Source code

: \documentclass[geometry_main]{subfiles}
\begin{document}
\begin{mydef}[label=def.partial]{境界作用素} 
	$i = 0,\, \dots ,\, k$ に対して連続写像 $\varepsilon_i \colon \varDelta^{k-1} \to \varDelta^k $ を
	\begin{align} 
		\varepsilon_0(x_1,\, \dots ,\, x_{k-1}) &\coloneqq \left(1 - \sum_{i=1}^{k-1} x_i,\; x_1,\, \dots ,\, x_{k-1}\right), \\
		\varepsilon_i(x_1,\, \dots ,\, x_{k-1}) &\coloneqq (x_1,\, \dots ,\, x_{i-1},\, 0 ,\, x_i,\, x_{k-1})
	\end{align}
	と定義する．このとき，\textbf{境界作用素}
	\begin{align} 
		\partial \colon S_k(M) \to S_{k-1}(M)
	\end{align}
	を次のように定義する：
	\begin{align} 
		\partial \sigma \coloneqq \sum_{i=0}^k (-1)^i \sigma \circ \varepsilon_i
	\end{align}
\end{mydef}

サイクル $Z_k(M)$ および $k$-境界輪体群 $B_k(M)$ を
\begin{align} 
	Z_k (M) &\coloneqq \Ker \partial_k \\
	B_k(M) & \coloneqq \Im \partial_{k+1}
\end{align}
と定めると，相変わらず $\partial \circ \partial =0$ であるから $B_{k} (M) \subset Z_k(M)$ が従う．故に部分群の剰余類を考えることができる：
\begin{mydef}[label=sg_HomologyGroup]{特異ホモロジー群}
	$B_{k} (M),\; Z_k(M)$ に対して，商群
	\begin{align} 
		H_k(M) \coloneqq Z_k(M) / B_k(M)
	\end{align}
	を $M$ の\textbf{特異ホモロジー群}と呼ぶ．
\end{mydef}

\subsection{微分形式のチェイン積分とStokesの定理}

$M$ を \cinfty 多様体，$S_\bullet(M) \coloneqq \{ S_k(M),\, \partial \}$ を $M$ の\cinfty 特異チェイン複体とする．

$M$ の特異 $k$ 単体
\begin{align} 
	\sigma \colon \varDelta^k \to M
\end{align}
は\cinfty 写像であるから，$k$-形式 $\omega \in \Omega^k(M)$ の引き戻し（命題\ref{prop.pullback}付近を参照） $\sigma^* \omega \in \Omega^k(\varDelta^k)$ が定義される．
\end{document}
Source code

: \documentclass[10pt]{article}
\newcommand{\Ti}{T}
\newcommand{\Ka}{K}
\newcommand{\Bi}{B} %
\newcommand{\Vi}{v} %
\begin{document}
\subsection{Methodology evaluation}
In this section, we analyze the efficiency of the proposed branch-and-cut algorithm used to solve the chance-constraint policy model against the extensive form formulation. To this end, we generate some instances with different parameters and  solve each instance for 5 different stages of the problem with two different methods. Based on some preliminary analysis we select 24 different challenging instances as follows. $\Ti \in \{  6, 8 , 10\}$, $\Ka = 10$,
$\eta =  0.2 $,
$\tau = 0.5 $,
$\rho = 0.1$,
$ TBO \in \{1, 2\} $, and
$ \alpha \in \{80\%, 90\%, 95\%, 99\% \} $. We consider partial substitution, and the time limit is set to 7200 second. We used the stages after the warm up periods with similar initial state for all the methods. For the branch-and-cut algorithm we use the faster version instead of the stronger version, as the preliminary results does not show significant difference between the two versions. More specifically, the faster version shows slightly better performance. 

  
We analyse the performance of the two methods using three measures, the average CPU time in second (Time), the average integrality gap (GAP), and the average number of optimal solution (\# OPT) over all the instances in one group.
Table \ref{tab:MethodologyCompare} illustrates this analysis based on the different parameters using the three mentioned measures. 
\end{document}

=====

• Exercise aim: Where a line of the records has the string "parameters", return that line.

• Expected answer:
In this section, we analyze the efficiency of the proposed branch-and-cut algorithm used to solve the chance-constraint policy model against the extensive form formulation. To this end, we generate some instances with different parameters and  solve each instance for 5 different stages of the problem with two different methods. Based on some preliminary analysis we select 24 different challenging instances as follows. $\Ti \in \{  6, 8 , 10\}$, $\Ka = 10$,
Table \ref{tab:MethodologyCompare} illustrates this analysis based on the different parameters using the three mentioned measures. 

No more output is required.